■ **What is expected**: Using the data that follows, return exactly the lines from the one that contains "Минимальный размер таблета таблицы на" through the one that contains "Максимальный размер таблета таблицы на", ends included.

━━━ Task data

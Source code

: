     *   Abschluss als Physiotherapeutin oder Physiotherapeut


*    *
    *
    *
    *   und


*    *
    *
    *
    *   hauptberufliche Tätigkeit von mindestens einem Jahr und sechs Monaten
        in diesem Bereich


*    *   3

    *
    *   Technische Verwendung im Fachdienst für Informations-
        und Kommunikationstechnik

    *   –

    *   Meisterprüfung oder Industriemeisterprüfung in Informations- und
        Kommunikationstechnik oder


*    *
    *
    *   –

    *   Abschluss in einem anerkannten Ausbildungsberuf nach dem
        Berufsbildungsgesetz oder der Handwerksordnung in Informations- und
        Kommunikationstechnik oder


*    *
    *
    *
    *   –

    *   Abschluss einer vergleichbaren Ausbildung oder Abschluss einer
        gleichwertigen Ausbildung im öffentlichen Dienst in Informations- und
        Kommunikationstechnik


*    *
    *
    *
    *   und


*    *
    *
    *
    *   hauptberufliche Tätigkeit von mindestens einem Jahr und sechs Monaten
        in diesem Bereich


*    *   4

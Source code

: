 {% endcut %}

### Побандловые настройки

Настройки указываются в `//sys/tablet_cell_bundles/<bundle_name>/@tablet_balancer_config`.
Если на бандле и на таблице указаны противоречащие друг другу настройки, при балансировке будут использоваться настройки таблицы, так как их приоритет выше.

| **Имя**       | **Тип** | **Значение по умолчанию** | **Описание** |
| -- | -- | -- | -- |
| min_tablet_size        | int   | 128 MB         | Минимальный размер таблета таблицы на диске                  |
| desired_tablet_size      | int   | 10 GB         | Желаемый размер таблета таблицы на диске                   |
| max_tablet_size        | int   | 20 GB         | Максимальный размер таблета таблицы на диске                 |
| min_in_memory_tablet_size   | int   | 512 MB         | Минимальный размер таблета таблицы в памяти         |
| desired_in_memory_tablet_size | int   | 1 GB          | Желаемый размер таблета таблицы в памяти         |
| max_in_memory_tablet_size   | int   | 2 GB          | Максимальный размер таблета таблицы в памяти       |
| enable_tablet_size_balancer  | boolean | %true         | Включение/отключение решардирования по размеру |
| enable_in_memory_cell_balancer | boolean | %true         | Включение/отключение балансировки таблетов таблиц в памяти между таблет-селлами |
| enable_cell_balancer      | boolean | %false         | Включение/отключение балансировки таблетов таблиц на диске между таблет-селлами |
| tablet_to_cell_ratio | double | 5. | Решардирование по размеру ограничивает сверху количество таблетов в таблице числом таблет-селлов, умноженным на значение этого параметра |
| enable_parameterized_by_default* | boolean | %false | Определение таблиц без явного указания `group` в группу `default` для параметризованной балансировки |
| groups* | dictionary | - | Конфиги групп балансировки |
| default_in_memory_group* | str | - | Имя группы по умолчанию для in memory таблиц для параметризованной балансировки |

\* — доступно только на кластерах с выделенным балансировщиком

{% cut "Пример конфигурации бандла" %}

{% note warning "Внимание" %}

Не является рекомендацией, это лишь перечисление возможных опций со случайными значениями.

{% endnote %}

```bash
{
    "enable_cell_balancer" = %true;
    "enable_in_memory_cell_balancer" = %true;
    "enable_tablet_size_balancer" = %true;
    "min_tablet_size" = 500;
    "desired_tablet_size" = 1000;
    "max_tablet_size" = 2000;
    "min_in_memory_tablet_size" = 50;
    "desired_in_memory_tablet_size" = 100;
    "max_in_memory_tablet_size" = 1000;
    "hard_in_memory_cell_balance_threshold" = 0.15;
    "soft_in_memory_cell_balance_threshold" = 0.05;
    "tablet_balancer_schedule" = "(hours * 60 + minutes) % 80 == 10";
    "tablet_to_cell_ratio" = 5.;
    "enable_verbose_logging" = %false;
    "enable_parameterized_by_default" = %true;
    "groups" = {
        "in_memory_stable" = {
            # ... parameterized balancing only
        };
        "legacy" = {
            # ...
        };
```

━━━━━━

■ **Response**:
| min_tablet_size        | int   | 128 MB         | Минимальный размер таблета таблицы на диске                  |
| desired_tablet_size      | int   | 10 GB         | Желаемый размер таблета таблицы на диске                   |
| max_tablet_size        | int   | 20 GB         | Максимальный размер таблета таблицы на диске                 |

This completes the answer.